This isn't the first time that major mathematical improvements were brought to y-cruncher (the first time was 5 years ago). But this is the first time that the math community has actively searched out formulas for y-cruncher using my criteria for measuring the speed of a hypergeometric series.



There's more coming in v0.8.3 mostly involving improvements to SSDs for swap mode. But more on that later as it's still a work-in-progress.



Version 0.8.2 Released: (September 4, 2023) - permalink


Part 2 of the revamp is now complete! While part 1 (version v0.8.1) rewrote the large multiplication for in-memory computations, this release finishes the job by extended it to swap computations as well.


Because this release completely replaces the old disk multiplication, it is strongly recommended to test things at scale if you plan on doing any large compuations (such as a Pi record).

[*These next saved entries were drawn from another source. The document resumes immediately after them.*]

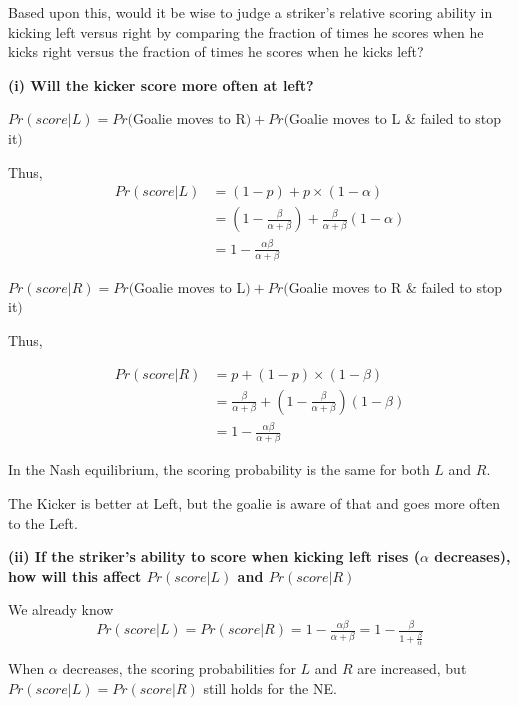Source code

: \documentclass{article}
\begin{document}
 Based upon this, would it be wise to judge a striker's relative scoring ability in kicking left versus right by comparing the fraction of times he scores when he kicks right versus the fraction of times he scores when he kicks left?

\medskip

\textbf{(i) Will the kicker score more often at left?}

\medskip

$Pr(score|L) = Pr($Goalie moves to R$) + Pr($Goalie moves to L \&  failed to stop it$)$

\medskip

Thus, 
\begin{align*}
Pr(score|L) &= (1-p) + p \times (1-\alpha) \\
&= (1-\tfrac{\beta}{\alpha + \beta}) + \tfrac{\beta}{\alpha + \beta} (1-\alpha) \\
&= 1- \tfrac{\alpha \beta }{\alpha + \beta} 
\end{align*}


$Pr(score|R) = Pr($Goalie moves to L$) + Pr($Goalie moves to R \&  failed to stop it$)$

\medskip

Thus, 

\begin{align*}
Pr(score|R) &= p + (1-p)\times (1-\beta)  \\
&= \tfrac{\beta}{\alpha + \beta} + (1-\tfrac{\beta}{\alpha + \beta}) (1-\beta) \\
&=  1- \tfrac{\alpha \beta }{\alpha + \beta}
\end{align*}

In the Nash equilibrium, the scoring probability is the same for both $L$ and $R$.


\begin{mdframed}[backgroundcolor=blue!20,linecolor=white]
The Kicker is better at Left, but the goalie is aware of that and goes more often to the Left.

\end{mdframed}


\textbf{(ii) If the striker's ability to score when kicking left rises ($\alpha$ decreases), how will this affect $Pr(score|L)$ and $Pr(score|R)$}

\medskip

We already know $$Pr(score|L) = Pr(score|R)= 1- \tfrac{\alpha \beta }{\alpha + \beta} =  1- \tfrac{\beta }{1 + \frac{\beta}{\alpha}}$$

When $\alpha$ decreases, the scoring probabilities for $L$ and $R$ are increased, but $Pr(score|L) = Pr(score|R)$ still holds for the NE.
\end{document}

I have not personally tested anything above 1 trillion digits.


So with this release, the revamp is effectively complete:

While I had plans to also rewrite the floating-point FFTs, those are being shelved for later as the cost/benefit doesn't meet the bar against other higher priority tasks.


So as of this release (v0.8.2), y-cruncher peaks at 729,000 lines of code. Now the cleanup begins. The 5 algorithms (all except VST are already disabled in v0.8.2) will be removed from the codebase for a reduction of at least 240,000 lines of code. Meanwhile, the N63 and VT3 algorithms have added 133,000 lines of code.


Thus the net change of the entire revamp will be a reduction of roughly 100,000 lines of code with a total of just under 400,000 lines touched - which is close to what I had initially predicted.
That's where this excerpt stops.